🤖 AI Summary
This work addresses the challenge of designing protein sequences that simultaneously achieve high structural recoverability and favorable developability properties—such as solubility and thermal stability—without relying on extensive manual hyperparameter tuning or task-specific retraining. The authors propose ProtAlign, a framework built upon the ProteinMPNN inverse folding model, which integrates in silico property predictors to construct multi-objective preference pairs. By incorporating semi-online direct preference optimization and flexible preference boundaries, ProtAlign enables efficient fine-tuning that balances competing objectives without adjusting multiple hyperparameters per task. The resulting model, MoMPNN, demonstrates substantial improvements in developability across diverse design scenarios—including CATH 4.3 crystal structures, de novo backbones, and real-world binder designs—while maintaining high structural fidelity.
📝 Abstract
Protein sequence design must balance designability, defined as the ability to recover a target backbone, with multiple, often competing, developability properties such as solubility, thermostability, and expression. Existing approaches address these properties through post hoc mutation, inference-time biasing, or retraining on property-specific subsets, yet they are target dependent and demand substantial domain expertise or careful hyperparameter tuning.
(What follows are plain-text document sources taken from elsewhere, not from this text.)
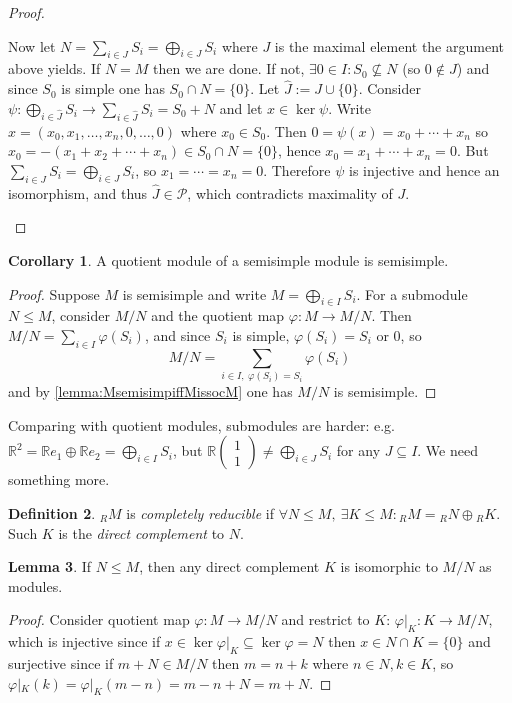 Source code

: \documentclass[a4paper]{article}
\newcommand{\R}{\mathbb{R}}
\theoremstyle{definition}
\newtheorem{defn}{Definition}[subsection]
\newtheorem{lemma}[defn]{Lemma}
\newtheorem{coro}[defn]{Corollary}
\begin{document}
\begin{proof}
\begin{enumerate}
Now let $N=\sum_{i\in J}S_i=\bigoplus_{i\in J}S_i$ where $J$ is the maximal element the argument above yields. If $N=M$ then we are done. If not, $\exists 0\in I:S_0\not\subseteq N$ (so $0\notin J$) and since $S_0$ is simple one has $S_0\cap N=\{0\}$. Let $\widehat J:=J\cup\{0\}$. Consider $\psi:\bigoplus_{i\in\widehat J}S_i\rightarrow \sum_{i\in \widehat J} S_i=S_0+N$ and let $x\in\ker\psi$. Write $x=(x_0,x_1,\ldots,x_n,0,\ldots,0)$ where $x_0\in S_0$. Then $0=\psi(x)=x_0+\cdots+x_n$ so $x_0=-(x_1+x_2+\cdots+x_n)\in S_0\cap N=\{0\}$, hence $x_0=x_1+\cdots+x_n=0$. But $\sum_{i\in J}S_i=\bigoplus_{i\in J}S_i$, so $x_1=\cdots=x_n=0$. Therefore $\psi$ is injective and hence an isomorphism, and thus $\widehat J\in\mathcal P$, which contradicts maximality of $J$.
\end{enumerate}
\end{proof}

\begin{coro}
\label{coro:quoofsemisimpissemisimp}
A quotient module of a semisimple module is semisimple.
\end{coro}
\begin{proof}
Suppose $M$ is semisimple and write $M=\bigoplus_{i\in I}S_i$. For a submodule $N\leq M$, consider $M/N$ and the quotient map $\varphi:M\rightarrow M/N$. Then $M/N=\sum_{i\in I}\varphi(S_i)$, and since $S_i$ is simple, $\varphi(S_i)=S_i$ or 0, so
\[
M/N=\sum_{i\in I,\ \varphi(S_i)=S_i}\varphi(S_i)
\]
and by \ref{lemma:MsemisimpiffMissocM} one has $M/N$ is semisimple.
\end{proof}
Comparing with quotient modules, submodules are harder: e.g. $\R^2=\R e_1\oplus \R e_2=\bigoplus_{i\in I} S_i$, but $\R\begin{pmatrix}1\\1\end{pmatrix}\neq\bigoplus_{i\in J}S_i$ for any $J\subseteq I$. We need something more.

\begin{defn}
$_RM$ is \textit{completely reducible} if $\forall N\leq M,\ \exists K\leq M:{}_RM={}_RN\oplus{}_RK$. Such $K$ is the \textit{direct complement} to $N$.
\end{defn}
\begin{lemma}
If $N\leq M$, then any direct complement $K$ is isomorphic to $M/N$ as modules.
\end{lemma}
\begin{proof}
Consider quotient map $\varphi:M\rightarrow M/N$ and restrict to $K$: $\varphi|_K:K\rightarrow M/N$, which is injective since if $x\in\ker\varphi|_K\subseteq\ker\varphi=N$ then $x\in N\cap K=\{0\}$ and surjective since if $m+N\in M/N$ then $m=n+k$ where $n\in N,k\in K$, so $\varphi|_K(k)=\varphi|_K(m-n)=m-n+N=m+N$.
\end{proof}
\end{document}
In this paper, we introduce ProtAlign, a multi-objective preference alignment framework that fine-tunes pretrained inverse folding models to satisfy diverse developability objectives while preserving structural fidelity. ProtAlign employs a semi-online Direct Preference Optimization strategy with a flexible preference margin to mitigate conflicts among competing objectives and constructs preference pairs using in silico property predictors. Applied to the widely used ProteinMPNN backbone, the resulting model MoMPNN enhances developability without compromising designability across tasks including sequence design for CATH 4.3 crystal structures, de novo generated backbones, and real-world binder design scenarios, making it an appealing framework for practical protein sequence design.